▸ Activity
All lines holding the word "BaseEntry" should be located in the records and copied.

▸ Data supplied
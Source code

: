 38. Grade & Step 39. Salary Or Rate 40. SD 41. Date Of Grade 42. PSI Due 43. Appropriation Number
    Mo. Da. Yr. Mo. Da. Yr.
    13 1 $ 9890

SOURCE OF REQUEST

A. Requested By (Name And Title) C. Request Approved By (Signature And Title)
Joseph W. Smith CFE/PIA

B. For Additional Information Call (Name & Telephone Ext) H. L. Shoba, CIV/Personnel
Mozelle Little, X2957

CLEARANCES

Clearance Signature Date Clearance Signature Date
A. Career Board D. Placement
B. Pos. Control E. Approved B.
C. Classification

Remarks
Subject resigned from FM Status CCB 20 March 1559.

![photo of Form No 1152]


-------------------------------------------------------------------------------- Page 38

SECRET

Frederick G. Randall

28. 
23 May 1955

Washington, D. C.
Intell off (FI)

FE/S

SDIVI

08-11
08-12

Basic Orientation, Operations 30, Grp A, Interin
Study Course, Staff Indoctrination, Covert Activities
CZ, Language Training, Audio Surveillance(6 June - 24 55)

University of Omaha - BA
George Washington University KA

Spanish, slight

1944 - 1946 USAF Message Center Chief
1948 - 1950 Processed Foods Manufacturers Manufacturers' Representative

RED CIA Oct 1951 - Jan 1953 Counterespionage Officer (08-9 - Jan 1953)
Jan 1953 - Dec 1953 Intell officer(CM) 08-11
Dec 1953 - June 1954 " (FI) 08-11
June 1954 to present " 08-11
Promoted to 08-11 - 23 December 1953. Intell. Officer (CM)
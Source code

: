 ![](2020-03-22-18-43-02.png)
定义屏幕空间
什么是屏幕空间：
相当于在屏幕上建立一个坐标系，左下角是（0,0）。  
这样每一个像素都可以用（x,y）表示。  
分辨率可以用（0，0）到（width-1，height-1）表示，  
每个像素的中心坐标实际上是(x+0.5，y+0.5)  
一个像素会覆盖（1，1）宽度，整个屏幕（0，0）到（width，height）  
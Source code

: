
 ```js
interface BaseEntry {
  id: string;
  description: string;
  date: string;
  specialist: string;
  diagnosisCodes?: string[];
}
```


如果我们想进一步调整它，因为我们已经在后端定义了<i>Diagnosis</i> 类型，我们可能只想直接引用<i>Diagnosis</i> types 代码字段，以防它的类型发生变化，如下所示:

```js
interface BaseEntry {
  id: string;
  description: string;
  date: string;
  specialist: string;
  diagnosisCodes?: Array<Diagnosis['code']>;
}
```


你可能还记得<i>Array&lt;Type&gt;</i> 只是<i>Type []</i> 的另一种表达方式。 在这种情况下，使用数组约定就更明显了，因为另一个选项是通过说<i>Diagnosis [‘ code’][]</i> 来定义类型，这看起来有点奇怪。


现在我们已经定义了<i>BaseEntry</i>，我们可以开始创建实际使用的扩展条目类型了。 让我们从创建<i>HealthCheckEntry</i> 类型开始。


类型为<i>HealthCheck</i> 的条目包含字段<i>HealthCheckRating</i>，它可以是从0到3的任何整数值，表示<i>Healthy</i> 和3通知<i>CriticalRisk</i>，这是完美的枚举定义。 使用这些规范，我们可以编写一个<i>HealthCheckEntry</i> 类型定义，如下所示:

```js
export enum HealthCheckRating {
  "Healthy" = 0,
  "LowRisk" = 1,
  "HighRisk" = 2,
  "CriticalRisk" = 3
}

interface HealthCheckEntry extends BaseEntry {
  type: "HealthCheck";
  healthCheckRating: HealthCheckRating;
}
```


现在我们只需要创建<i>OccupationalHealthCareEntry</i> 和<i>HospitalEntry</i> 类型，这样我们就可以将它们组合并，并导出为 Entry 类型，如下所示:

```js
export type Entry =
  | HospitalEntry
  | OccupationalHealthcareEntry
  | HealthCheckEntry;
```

▸ Response to the task
interface BaseEntry {
interface BaseEntry {
现在我们已经定义了<i>BaseEntry</i>，我们可以开始创建实际使用的扩展条目类型了。 让我们从创建<i>HealthCheckEntry</i> 类型开始。
interface HealthCheckEntry extends BaseEntry {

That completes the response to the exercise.